- _Problem to solve_: Excluding any images, copy all of the lines below precisely as written.

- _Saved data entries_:
• • •

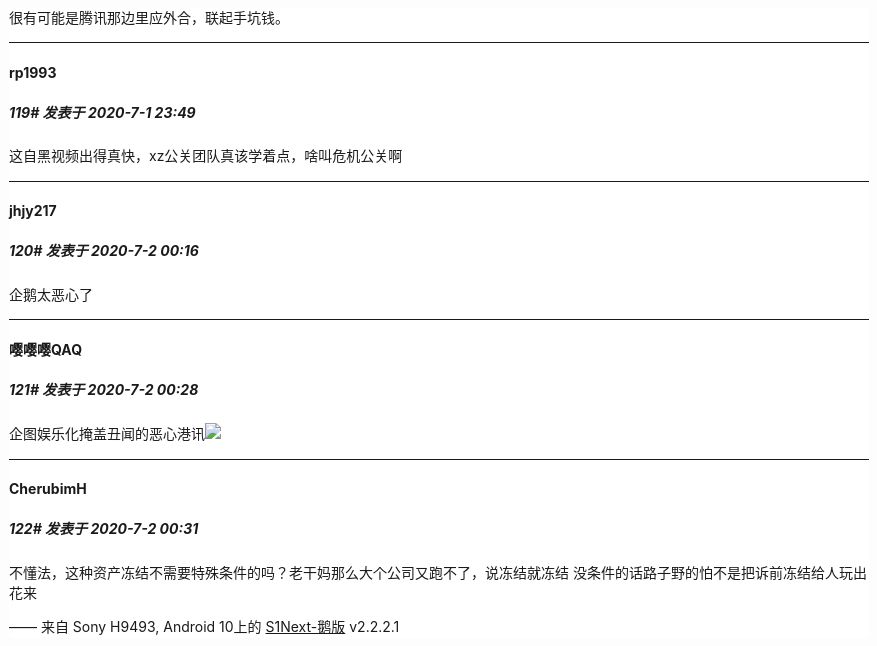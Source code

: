 
很有可能是腾讯那边里应外合，联起手坑钱。







*****

####  rp1993  
##### 119#       发表于 2020-7-1 23:49




这自黑视频出得真快，xz公关团队真该学着点，啥叫危机公关啊







*****

####  jhjy217  
##### 120#       发表于 2020-7-2 00:16




企鹅太恶心了







*****

####  嘤嘤嘤QAQ  
##### 121#       发表于 2020-7-2 00:28




企图娱乐化掩盖丑闻的恶心港讯<img src="https://static.saraba1st.com/image/smiley/face2017/166.png" referrerpolicy="no-referrer">







*****

####  CherubimH  
##### 122#       发表于 2020-7-2 00:31




不懂法，这种资产冻结不需要特殊条件的吗？老干妈那么大个公司又跑不了，说冻结就冻结
没条件的话路子野的怕不是把诉前冻结给人玩出花来

—— 来自 Sony H9493, Android 10上的 [S1Next-鹅版](https://github.com/ykrank/S1-Next/releases) v2.2.2.1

• • •

- _Result_:
Source code

: 
很有可能是腾讯那边里应外合，联起手坑钱。







*****

####  rp1993  
##### 119#       发表于 2020-7-1 23:49




这自黑视频出得真快，xz公关团队真该学着点，啥叫危机公关啊







*****

####  jhjy217  
##### 120#       发表于 2020-7-2 00:16




企鹅太恶心了







*****

####  嘤嘤嘤QAQ  
##### 121#       发表于 2020-7-2 00:28




企图娱乐化掩盖丑闻的恶心港讯<img src="https://static.saraba1st.com/image/smiley/face2017/166.png" referrerpolicy="no-referrer">







*****

####  CherubimH  
##### 122#       发表于 2020-7-2 00:31




不懂法，这种资产冻结不需要特殊条件的吗？老干妈那么大个公司又跑不了，说冻结就冻结
没条件的话路子野的怕不是把诉前冻结给人玩出花来

—— 来自 Sony H9493, Android 10上的 [S1Next-鹅版](https://github.com/ykrank/S1-Next/releases) v2.2.2.1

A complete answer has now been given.